A countdown clock parked under a game mode or floating in the Fortnite lobby tends to set off the same reaction every time. Players notice the numbers ticking down, assume something dramatic is coming, and start guessing. Most of the time, the answer is simpler than the panic suggests, and there are really only two things that clock is usually doing.
Quick answer: A timer on the Battle Royale or Zero Build tab almost always marks a Power Hour double XP window, while a larger countdown in the lobby points to a scheduled live event or Story Moment that begins when the clock hits zero.

Power Hour timer on the Battle Royale tab (double XP)
If the timer is small and sits attached to a specific mode, such as Battle Royale or Zero Builds, it is signaling a Power Hour. This is a limited double XP window. While the clock is running, the experience you earn from matches and quests is boosted, which makes it the fastest stretch to climb your Battle Pass levels.
The number shown is how long the bonus stays active, not a countdown to a cutscene or anything breaking on the island. When players first spotted this clock showing roughly a day of time remaining across both standard and Zero Build playlists, the confusion was mostly about the unfamiliar “Power Hour” label rather than the feature itself.
Tip: If you want the XP, play during the window rather than after it.

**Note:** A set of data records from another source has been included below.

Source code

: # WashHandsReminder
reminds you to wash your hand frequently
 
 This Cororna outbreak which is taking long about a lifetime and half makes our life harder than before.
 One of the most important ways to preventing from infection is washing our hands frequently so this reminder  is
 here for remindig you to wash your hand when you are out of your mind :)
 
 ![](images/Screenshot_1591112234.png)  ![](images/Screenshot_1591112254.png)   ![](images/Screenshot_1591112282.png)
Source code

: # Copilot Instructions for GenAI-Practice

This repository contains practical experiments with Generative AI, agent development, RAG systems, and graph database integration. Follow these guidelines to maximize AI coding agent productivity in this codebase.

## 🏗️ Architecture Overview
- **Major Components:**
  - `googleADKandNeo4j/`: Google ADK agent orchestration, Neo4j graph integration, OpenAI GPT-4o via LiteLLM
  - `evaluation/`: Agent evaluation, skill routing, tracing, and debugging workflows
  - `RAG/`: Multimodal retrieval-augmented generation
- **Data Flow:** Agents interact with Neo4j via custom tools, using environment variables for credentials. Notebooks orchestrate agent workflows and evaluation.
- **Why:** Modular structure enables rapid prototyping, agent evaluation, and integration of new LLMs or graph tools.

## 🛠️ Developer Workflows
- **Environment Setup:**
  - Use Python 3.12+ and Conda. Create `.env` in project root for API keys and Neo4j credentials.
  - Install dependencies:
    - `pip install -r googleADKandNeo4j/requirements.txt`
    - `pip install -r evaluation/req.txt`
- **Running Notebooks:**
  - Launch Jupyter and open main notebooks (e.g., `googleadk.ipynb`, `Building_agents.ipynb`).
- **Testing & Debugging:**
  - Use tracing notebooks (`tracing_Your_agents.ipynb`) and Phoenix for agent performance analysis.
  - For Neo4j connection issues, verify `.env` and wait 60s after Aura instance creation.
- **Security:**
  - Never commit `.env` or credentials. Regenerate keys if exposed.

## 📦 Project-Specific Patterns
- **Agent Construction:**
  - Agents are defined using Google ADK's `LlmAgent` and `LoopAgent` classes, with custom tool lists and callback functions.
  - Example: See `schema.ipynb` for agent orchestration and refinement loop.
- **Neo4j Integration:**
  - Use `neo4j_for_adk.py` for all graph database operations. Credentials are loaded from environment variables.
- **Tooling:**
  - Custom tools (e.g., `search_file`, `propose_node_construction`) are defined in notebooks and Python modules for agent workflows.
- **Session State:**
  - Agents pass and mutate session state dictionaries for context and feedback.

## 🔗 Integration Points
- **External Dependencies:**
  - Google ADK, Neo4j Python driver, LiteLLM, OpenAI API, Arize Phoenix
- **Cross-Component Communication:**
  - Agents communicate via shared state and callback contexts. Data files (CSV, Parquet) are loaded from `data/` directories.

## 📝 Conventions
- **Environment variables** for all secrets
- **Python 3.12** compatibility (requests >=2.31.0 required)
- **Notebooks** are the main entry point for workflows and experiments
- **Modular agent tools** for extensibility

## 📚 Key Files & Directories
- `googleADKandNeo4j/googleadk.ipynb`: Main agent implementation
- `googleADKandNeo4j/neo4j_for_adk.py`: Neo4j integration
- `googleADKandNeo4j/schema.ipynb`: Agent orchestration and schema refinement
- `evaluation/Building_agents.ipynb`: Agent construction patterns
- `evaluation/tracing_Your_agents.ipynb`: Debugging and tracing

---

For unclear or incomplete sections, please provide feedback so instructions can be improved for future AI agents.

Once that timer reaches zero, match and quest XP returns to its normal rate.
Live event and Story Moment countdowns in the lobby
The bigger countdowns belong to scheduled in-game events. Fortnite leans on the countdown clock heavily, and it shows up ahead of live events, season finales, and smaller Story Moments that push the ongoing narrative forward. When that clock ends, the game either drops you into a playlist for the event or kicks off the moment automatically.
The most recent large-scale finale was the Shattered live event, which closed out Chapter 7 Season 2 and sent Team Foundation against Team Ice King in a fight that reshaped the island. That event ran on June 5, 2026, and led directly into downtime for Chapter 7 Season 3. Earlier in that same stretch, the game also ran Dark Voyager Story Moments and a replay of the Rocket Landing event, each fronted by its own lobby countdown.
With Chapter 7 Season 3 already live, there is no officially confirmed date for the next live event. If a fresh countdown appears in your lobby, treat the on-screen clock itself as the source of truth for when it ends rather than assuming it matches a past schedule.

How to tell which Fortnite timer you are looking at
The placement of the clock tells you almost everything. Use the table below to match what you see on screen to what it actually means.
| Where the timer appears | What it means | What happens at zero |
|---|---|---|
| Under a mode like Battle Royale or Zero Builds | Power Hour double XP window | XP returns to normal rates |
| Large countdown in the main lobby | Live event or Story Moment | Event playlist opens or the moment plays |
What to do before a live event countdown ends

So if a clock is staring back at you in the lobby, check where it lives before you start theorizing. A small one under a mode is just free XP waiting to be claimed, and a big one in the lobby is the game telling you to be online when it counts down to zero.